James Michael Dorsey 8:56 p.m., April 22
Yes: now the boiling ball is gone
Three poems by Thomas Hardy
An August Midnight
- A shaded lamp and a waving blind,
- And the beat of a clock from a distant floor:
- On this scene enter — winged, horned, and spined —
- A longlegs, a moth, and a dumbledore;
- While ’mid my page there idly stands
- A sleepy fly, that rubs its hands . . .
- Thus meet we five, in this still place,
- At this point of time, at this point in space.
- — My guests parade my new-penned ink,
- Or bang at the lamp-glass, whirl, and sink.
- “God’s humblest, they!” I muse. Yet why?

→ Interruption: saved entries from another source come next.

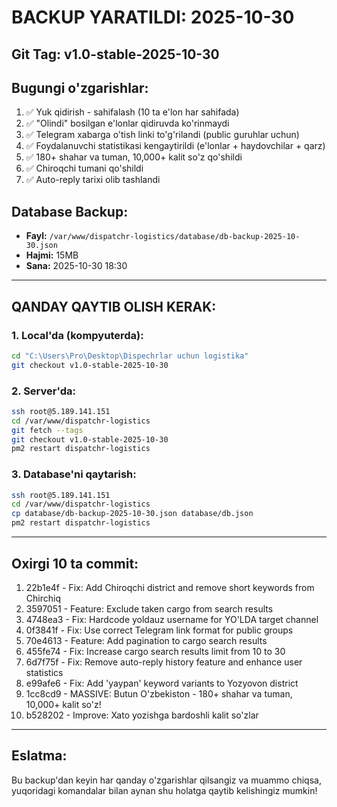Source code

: # BACKUP YARATILDI: 2025-10-30

## Git Tag: v1.0-stable-2025-10-30

## Bugungi o'zgarishlar:

1. ✅ Yuk qidirish - sahifalash (10 ta e'lon har sahifada)
2. ✅ "Olindi" bosilgan e'lonlar qidiruvda ko'rinmaydi
3. ✅ Telegram xabarga o'tish linki to'g'rilandi (public guruhlar uchun)
4. ✅ Foydalanuvchi statistikasi kengaytirildi (e'lonlar + haydovchilar + qarz)
5. ✅ 180+ shahar va tuman, 10,000+ kalit so'z qo'shildi
6. ✅ Chiroqchi tumani qo'shildi
7. ✅ Auto-reply tarixi olib tashlandi

## Database Backup:
- **Fayl:** `/var/www/dispatchr-logistics/database/db-backup-2025-10-30.json`
- **Hajmi:** 15MB
- **Sana:** 2025-10-30 18:30

---

## QANDAY QAYTIB OLISH KERAK:

### 1. Local'da (kompyuterda):

```bash
cd "C:\Users\Pro\Desktop\Dispechrlar uchun logistika"
git checkout v1.0-stable-2025-10-30
```

### 2. Server'da:

```bash
ssh root@5.189.141.151
cd /var/www/dispatchr-logistics
git fetch --tags
git checkout v1.0-stable-2025-10-30
pm2 restart dispatchr-logistics
```

### 3. Database'ni qaytarish:

```bash
ssh root@5.189.141.151
cd /var/www/dispatchr-logistics
cp database/db-backup-2025-10-30.json database/db.json
pm2 restart dispatchr-logistics
```

---

## Oxirgi 10 ta commit:

1. 22b1e4f - Fix: Add Chiroqchi district and remove short keywords from Chirchiq
2. 3597051 - Feature: Exclude taken cargo from search results
3. 4748ea3 - Fix: Hardcode yoldauz username for YO'LDA target channel
4. 0f3841f - Fix: Use correct Telegram link format for public groups
5. 70e4613 - Feature: Add pagination to cargo search results
6. 455fe74 - Fix: Increase cargo search results limit from 10 to 30
7. 6d7f75f - Fix: Remove auto-reply history feature and enhance user statistics
8. e99afe6 - Fix: Add 'yaypan' keyword variants to Yozyovon district
9. 1cc8cd9 - MASSIVE: Butun O'zbekiston - 180+ shahar va tuman, 10,000+ kalit so'z!
10. b528202 - Improve: Xato yozishga bardoshli kalit so'zlar

---

## Eslatma:

Bu backup'dan keyin har qanday o'zgarishlar qilsangiz va muammo chiqsa, yuqoridagi komandalar bilan aynan shu holatga qaytib kelishingiz mumkin!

- They know Earth-secrets that know not I.
The Sun on the Bookcase
- Once more the cauldron of the sun
- Smears the bookcase with winy red,
- And here my page is, and there my bed,
- And the apple-tree shadows travel along.
- Soon their intangible track will be run,
- And dusk grow strong
- And they have fled.
- Yes: now the boiling ball is gone,
- And I have wasted another day….
- But wasted-wasted, do I say?
- Is it a waste to have imagined one
- Beyond the hills there, who, anon,
- My great deeds done,
- Will be mine alway?
The Woman in the Rye
- ‘Why do you stand in the dripping rye,
- Cold-lipped, unconscious, wet to the knee,
- When there are firesides near?’ said I.
- ‘I told him I wished him dead,’ said she.
- ‘Yea, cried it in my haste to one
- Whom I had loved, whom I well loved still;
- And die he did. And I hate the sun,
- And stand here lonely, aching, chill;
- ‘Stand waiting, waiting under skies
- That blow reproach, the while I see
- The rooks sheer off to where he lies
- Wrapt in a peace withheld from me.’